Omit the pictures, please, and give each record below again exactly.
+++++
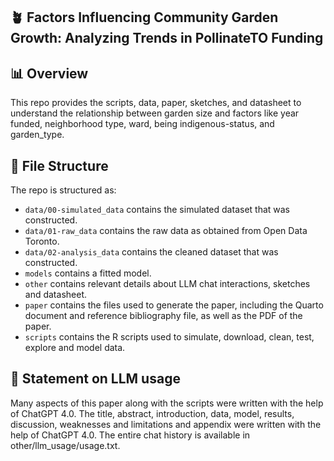 ## 🪴 Factors Influencing Community Garden Growth: Analyzing Trends in PollinateTO Funding

## 📊 Overview

This repo provides the scripts, data, paper, sketches, and datasheet to understand the relationship between garden size and factors like year funded, neighborhood type, ward, being indigenous-status, and garden_type.


## 📂 File Structure

The repo is structured as:

-   `data/00-simulated_data` contains the simulated dataset that was constructed.
-   `data/01-raw_data` contains the raw data as obtained from Open Data Toronto.
-   `data/02-analysis_data` contains the cleaned dataset that was constructed.
-   `models` contains a fitted model. 
-   `other` contains relevant details about LLM chat interactions, sketches and datasheet.
-   `paper` contains the files used to generate the paper, including the Quarto document and reference bibliography file, as well as the PDF of the paper. 
-   `scripts` contains the R scripts used to simulate, download, clean, test, explore and model data.


## 💬 Statement on LLM usage

Many aspects of this paper along with the scripts were written with the help of ChatGPT 4.0. The title, abstract, introduction, data, model, results, discussion, weaknesses and limitations and appendix were written with the help of ChatGPT 4.0. The entire chat history is available in other/llm_usage/usage.txt.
+++++
* Answer *
 ## 🪴 Factors Influencing Community Garden Growth: Analyzing Trends in PollinateTO Funding

## 📊 Overview

This repo provides the scripts, data, paper, sketches, and datasheet to understand the relationship between garden size and factors like year funded, neighborhood type, ward, being indigenous-status, and garden_type.


## 📂 File Structure

The repo is structured as:

-   `data/00-simulated_data` contains the simulated dataset that was constructed.
-   `data/01-raw_data` contains the raw data as obtained from Open Data Toronto.
-   `data/02-analysis_data` contains the cleaned dataset that was constructed.
-   `models` contains a fitted model. 
-   `other` contains relevant details about LLM chat interactions, sketches and datasheet.
-   `paper` contains the files used to generate the paper, including the Quarto document and reference bibliography file, as well as the PDF of the paper. 
-   `scripts` contains the R scripts used to simulate, download, clean, test, explore and model data.


## 💬 Statement on LLM usage

Many aspects of this paper along with the scripts were written with the help of ChatGPT 4.0. The title, abstract, introduction, data, model, results, discussion, weaknesses and limitations and appendix were written with the help of ChatGPT 4.0. The entire chat history is available in other/llm_usage/usage.txt.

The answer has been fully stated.